Exercise directions: How many lines below contain the word "image"? Reply solely with the number.

Data entries
•••••

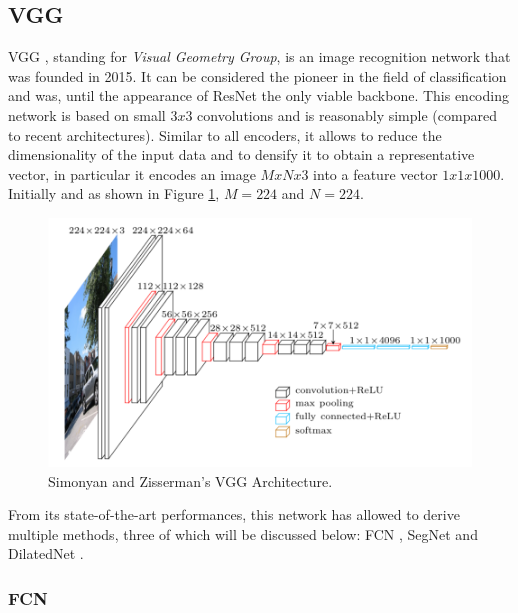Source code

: \subsection{VGG}\label{seg2}

VGG \cite{simonyan2014very}, standing for \emph{Visual Geometry Group}, is an image recognition network that was founded in 2015. It can be considered the pioneer in the field of classification and was, until the appearance of ResNet the only viable backbone.
This encoding network is based on small $3x3$ convolutions and is reasonably simple (compared to recent architectures). Similar to all encoders, it allows to reduce the dimensionality of the input data and to densify it to obtain a representative vector, in particular it encodes an image $MxNx3$ into a feature vector $1x1x1000$. Initially and as shown in Figure \ref{fig:vgg}, $M = 224$ and $N = 224$.

\begin{figure}[h]
	\centering
	\includegraphics[width=0.5\linewidth]{Figures/SOA/VGG}
	\caption[Simonyan and Zisserman's VGG Architecture.]{Simonyan and Zisserman's \cite{simonyan2014very} VGG Architecture.}
	\label{fig:vgg}
\end{figure}


From its state-of-the-art performances, this network has allowed to derive multiple methods, three of which will be discussed below: FCN \cite{long2015fully}, SegNet \cite{DBLP:journals/corr/BadrinarayananH15} and DilatedNet \cite{yu2015multi}.

\subsubsection{FCN}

•••••

Task solution: 2